* [SOURCE MATERIAL]
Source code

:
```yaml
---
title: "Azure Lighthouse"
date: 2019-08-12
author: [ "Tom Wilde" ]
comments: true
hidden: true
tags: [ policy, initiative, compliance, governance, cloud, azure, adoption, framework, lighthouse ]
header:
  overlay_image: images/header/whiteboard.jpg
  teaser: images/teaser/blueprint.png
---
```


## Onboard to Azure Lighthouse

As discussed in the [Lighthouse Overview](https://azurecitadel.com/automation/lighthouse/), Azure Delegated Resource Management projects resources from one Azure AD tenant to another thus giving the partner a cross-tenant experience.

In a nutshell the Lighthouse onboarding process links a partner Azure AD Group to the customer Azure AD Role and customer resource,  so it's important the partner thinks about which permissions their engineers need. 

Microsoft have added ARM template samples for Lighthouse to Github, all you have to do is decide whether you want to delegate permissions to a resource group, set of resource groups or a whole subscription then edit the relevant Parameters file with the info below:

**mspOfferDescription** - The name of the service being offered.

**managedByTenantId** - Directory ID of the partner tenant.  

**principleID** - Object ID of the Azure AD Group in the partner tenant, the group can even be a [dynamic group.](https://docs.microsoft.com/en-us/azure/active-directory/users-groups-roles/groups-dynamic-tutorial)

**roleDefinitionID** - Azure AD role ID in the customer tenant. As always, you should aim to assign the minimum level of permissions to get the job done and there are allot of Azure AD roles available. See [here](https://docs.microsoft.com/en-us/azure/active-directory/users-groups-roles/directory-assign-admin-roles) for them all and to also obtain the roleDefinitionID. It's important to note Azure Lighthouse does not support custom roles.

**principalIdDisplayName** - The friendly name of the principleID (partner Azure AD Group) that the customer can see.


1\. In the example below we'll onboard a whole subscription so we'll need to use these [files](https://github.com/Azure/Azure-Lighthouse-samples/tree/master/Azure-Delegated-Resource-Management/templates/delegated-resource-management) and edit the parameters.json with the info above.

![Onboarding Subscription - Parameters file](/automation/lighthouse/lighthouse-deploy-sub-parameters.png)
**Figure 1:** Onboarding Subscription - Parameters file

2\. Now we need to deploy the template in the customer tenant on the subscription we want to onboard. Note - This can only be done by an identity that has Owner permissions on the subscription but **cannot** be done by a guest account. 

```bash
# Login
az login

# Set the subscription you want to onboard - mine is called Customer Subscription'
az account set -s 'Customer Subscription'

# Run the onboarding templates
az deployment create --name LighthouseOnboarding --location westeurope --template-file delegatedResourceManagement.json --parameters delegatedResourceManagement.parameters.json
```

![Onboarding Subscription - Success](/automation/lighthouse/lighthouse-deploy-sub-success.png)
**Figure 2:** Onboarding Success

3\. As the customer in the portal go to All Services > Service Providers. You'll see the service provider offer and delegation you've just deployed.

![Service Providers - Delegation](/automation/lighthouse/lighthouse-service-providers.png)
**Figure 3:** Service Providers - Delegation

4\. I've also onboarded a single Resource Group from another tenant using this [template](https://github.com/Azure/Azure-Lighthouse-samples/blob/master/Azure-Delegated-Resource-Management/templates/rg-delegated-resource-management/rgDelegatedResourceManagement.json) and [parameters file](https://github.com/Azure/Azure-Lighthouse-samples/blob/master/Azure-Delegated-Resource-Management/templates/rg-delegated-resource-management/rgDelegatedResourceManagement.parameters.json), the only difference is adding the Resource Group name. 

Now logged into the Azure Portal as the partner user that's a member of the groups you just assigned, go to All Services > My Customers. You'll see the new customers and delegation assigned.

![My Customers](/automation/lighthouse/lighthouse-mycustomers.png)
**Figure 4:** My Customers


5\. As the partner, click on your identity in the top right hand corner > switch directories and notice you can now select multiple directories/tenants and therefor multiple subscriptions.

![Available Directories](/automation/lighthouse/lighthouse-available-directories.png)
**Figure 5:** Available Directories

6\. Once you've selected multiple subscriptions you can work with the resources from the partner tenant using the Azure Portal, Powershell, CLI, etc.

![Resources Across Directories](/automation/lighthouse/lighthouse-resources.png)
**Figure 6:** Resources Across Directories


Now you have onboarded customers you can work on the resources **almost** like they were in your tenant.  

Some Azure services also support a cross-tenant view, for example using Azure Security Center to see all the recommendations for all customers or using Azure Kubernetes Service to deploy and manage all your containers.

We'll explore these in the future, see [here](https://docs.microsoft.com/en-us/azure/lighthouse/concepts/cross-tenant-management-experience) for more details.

* [WHAT THE TASK REQUIRES] Find where the line with "customer can see." sits in the material above, then copy exactly from it through the line with "3:** Service Providers - Delegation". Add no other line.

* [RESPONSE TO THIS TASK]
**principalIdDisplayName** - The friendly name of the principleID (partner Azure AD Group) that the customer can see.


1\. In the example below we'll onboard a whole subscription so we'll need to use these [files](https://github.com/Azure/Azure-Lighthouse-samples/tree/master/Azure-Delegated-Resource-Management/templates/delegated-resource-management) and edit the parameters.json with the info above.

![Onboarding Subscription - Parameters file](/automation/lighthouse/lighthouse-deploy-sub-parameters.png)
**Figure 1:** Onboarding Subscription - Parameters file

2\. Now we need to deploy the template in the customer tenant on the subscription we want to onboard. Note - This can only be done by an identity that has Owner permissions on the subscription but **cannot** be done by a guest account. 

```bash
# Login
az login

# Set the subscription you want to onboard - mine is called Customer Subscription'
az account set -s 'Customer Subscription'

# Run the onboarding templates
az deployment create --name LighthouseOnboarding --location westeurope --template-file delegatedResourceManagement.json --parameters delegatedResourceManagement.parameters.json
```

![Onboarding Subscription - Success](/automation/lighthouse/lighthouse-deploy-sub-success.png)
**Figure 2:** Onboarding Success

3\. As the customer in the portal go to All Services > Service Providers. You'll see the service provider offer and delegation you've just deployed.

![Service Providers - Delegation](/automation/lighthouse/lighthouse-service-providers.png)
**Figure 3:** Service Providers - Delegation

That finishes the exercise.